Les multiples facteurs d’entraide – besoin de mieux vivre, résurgence de savoir-faire anciens, amour du terroir, observation du paysage et de la nature…., sont autant de points d’appui pour une éducation informelle de qualité.

Ces politiques doivent être à destination de différents types de publics : 

  • Les agriculteurs du territoire soucieux de faire évoluer leurs méthodes de production dans un cadre viable
  • Les personnes désireuses de se former aux divers métiers de la transition écologique, et en particulier ceux liés à notre processus d’économie circulaire et à l’alimentation saine et durable
  • Les habitants du Grand Roissy autour des thématiques de la santé et de la qualité alimentaire
  • Les scolaires à propos de la transition écologique

Ferme école bio à Victoriaville (Canada)

En dehors des établissements scolaires et de formation professionnelle existants situés sur le territoire ou à proximité, dont certains peuvent être intéressés à participer à la démarche, on peut signaler déjà des partenariats possibles d’ores et déjà identifiés par les membres du groupement CARMA : 

1.  Les champs des possibles », au sein du réseau RENETA, pratique des formations en direction de divers publics et notamment de ceux qui veulent se reconvertir professionnellement. A signaler la ferme de Toussacq, lieu test des Champs des Possibles, en Seine-et-Marne (77).
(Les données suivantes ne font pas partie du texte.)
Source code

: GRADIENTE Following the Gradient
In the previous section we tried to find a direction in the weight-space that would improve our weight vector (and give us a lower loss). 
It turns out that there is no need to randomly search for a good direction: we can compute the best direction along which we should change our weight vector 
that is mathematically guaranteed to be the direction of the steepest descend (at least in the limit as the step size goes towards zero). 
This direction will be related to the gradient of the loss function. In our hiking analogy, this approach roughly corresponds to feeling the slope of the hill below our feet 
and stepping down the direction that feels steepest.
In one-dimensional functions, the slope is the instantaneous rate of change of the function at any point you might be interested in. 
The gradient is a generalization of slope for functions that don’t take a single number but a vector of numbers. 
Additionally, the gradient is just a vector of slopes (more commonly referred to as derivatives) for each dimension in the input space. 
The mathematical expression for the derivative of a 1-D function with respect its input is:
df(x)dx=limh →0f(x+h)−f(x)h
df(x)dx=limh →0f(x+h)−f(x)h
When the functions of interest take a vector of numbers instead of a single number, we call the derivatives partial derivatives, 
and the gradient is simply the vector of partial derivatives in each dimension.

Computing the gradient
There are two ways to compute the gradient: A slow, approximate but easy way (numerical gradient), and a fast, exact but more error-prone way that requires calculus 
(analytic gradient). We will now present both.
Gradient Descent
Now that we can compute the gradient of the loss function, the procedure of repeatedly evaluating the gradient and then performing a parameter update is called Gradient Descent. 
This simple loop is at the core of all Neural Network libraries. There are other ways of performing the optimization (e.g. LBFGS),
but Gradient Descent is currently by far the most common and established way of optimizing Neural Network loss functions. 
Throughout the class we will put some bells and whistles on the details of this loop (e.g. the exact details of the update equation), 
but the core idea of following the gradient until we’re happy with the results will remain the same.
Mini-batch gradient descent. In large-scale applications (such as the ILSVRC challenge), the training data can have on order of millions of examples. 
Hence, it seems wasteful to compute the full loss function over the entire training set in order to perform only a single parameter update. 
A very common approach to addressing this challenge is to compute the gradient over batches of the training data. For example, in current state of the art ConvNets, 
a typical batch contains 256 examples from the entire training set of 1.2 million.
Film de présentation des « Champs des Possibles »

2. L’agglomération Plaine Commune et Bernard Stiegler, philosophe, directeur de l’Institut de Recherche et d’Innovation du Centre Pompidou, ont lancé la démarche de « Territoire apprenant numérique » dans le but d’anticiper les transformations liées aux nouvelles technologies sur les questions relatives à l’avenir du travail, de l’économie contributive, de l’urbanisation, de l’éducation et de la recherche. Le monde rural et l’agro-écologie ont déjà été identifiés comme des leviers possibles de l’apprentissage. 

3. L’université Paris 13 et l’association « les fermiers de la Francilienne » ont monté une ferme universitaire qui a pour mission d’accompagner les jeunes et les habitants sur les activités de la ferme située à Villetaneuse afin de favoriser du lien social et intergénérationnel en encourageant la capacité d’initiative pour un développement dynamique de quartiers.

4. D’autres établissements à Cergy Pontoise ou en Seine et Marne (comme le CFA de Brie Comte  Robert) pourraient également tenir un rôle dans un projet éducatif global. 

 

Le groupement CARMA explore aussi la faisabilité d’une Université populaire sur les questions de l’agriculture et de l’alimentation en s’inspirant  des conférences agri-culturelles de l’Université Populaire et Buissonnière de l’association RISOMES de Bourgogne, et de ce qui a été réalisé à Niort, à Angers et, plus près de nous, à Antony

Un Projet éducatif local pourrait donner un cadre permettant de concrétiser une telle dynamique globale.